Problem: Until you reach the line containing "to Manage States</span></span>", reproduce each line of the listing exactly, please, and include that line as well.

Recorded data:
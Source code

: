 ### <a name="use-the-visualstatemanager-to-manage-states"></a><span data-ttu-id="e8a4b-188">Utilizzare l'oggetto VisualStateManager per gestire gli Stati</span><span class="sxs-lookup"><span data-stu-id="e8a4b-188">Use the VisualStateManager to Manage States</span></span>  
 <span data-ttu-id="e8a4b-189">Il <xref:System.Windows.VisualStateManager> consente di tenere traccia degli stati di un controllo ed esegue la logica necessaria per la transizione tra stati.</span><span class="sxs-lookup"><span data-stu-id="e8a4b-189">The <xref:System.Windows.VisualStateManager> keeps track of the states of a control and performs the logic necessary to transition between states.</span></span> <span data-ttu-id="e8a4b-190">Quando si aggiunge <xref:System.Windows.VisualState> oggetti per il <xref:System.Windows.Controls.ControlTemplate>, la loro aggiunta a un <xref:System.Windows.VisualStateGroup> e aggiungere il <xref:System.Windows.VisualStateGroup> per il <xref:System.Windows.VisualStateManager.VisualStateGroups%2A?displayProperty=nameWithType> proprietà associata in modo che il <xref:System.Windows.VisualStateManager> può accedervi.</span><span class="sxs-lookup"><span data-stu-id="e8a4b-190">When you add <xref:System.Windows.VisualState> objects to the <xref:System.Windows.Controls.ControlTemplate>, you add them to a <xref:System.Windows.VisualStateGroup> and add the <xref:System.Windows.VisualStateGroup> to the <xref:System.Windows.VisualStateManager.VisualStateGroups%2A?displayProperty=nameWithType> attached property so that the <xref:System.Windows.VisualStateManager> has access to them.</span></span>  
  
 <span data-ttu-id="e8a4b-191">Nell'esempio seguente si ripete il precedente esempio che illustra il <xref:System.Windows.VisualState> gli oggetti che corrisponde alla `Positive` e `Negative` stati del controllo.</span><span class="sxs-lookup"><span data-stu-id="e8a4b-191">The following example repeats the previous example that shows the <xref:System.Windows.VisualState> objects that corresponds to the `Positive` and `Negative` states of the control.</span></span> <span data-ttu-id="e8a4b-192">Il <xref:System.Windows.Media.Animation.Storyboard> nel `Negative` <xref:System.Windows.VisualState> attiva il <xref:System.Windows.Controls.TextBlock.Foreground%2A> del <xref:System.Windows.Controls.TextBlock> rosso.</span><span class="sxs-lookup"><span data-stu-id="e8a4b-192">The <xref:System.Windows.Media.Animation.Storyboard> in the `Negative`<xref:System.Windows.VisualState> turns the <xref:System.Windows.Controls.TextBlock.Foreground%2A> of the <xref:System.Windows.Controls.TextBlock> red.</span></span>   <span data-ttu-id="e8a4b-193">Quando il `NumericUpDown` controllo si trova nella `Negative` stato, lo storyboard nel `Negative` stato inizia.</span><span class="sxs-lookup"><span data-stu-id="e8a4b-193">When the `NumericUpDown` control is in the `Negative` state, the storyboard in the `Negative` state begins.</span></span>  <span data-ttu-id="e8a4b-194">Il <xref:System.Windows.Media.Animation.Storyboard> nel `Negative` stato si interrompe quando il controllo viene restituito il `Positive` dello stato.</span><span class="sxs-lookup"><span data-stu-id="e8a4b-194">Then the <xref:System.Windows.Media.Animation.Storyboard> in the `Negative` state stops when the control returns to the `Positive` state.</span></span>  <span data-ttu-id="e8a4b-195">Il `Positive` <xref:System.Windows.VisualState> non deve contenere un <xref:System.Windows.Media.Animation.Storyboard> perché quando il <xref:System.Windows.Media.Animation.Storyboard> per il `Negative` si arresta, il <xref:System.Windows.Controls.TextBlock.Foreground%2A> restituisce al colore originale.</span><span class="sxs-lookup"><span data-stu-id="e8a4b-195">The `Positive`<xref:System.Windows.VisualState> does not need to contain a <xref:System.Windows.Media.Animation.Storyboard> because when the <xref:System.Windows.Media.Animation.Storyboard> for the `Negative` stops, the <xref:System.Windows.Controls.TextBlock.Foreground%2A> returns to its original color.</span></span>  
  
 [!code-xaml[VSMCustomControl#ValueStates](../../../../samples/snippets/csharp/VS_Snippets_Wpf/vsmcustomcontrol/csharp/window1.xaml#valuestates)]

Written answer:
Source code

: ### <a name="use-the-visualstatemanager-to-manage-states"></a><span data-ttu-id="e8a4b-188">Utilizzare l'oggetto VisualStateManager per gestire gli Stati</span><span class="sxs-lookup"><span data-stu-id="e8a4b-188">Use the VisualStateManager to Manage States</span></span>  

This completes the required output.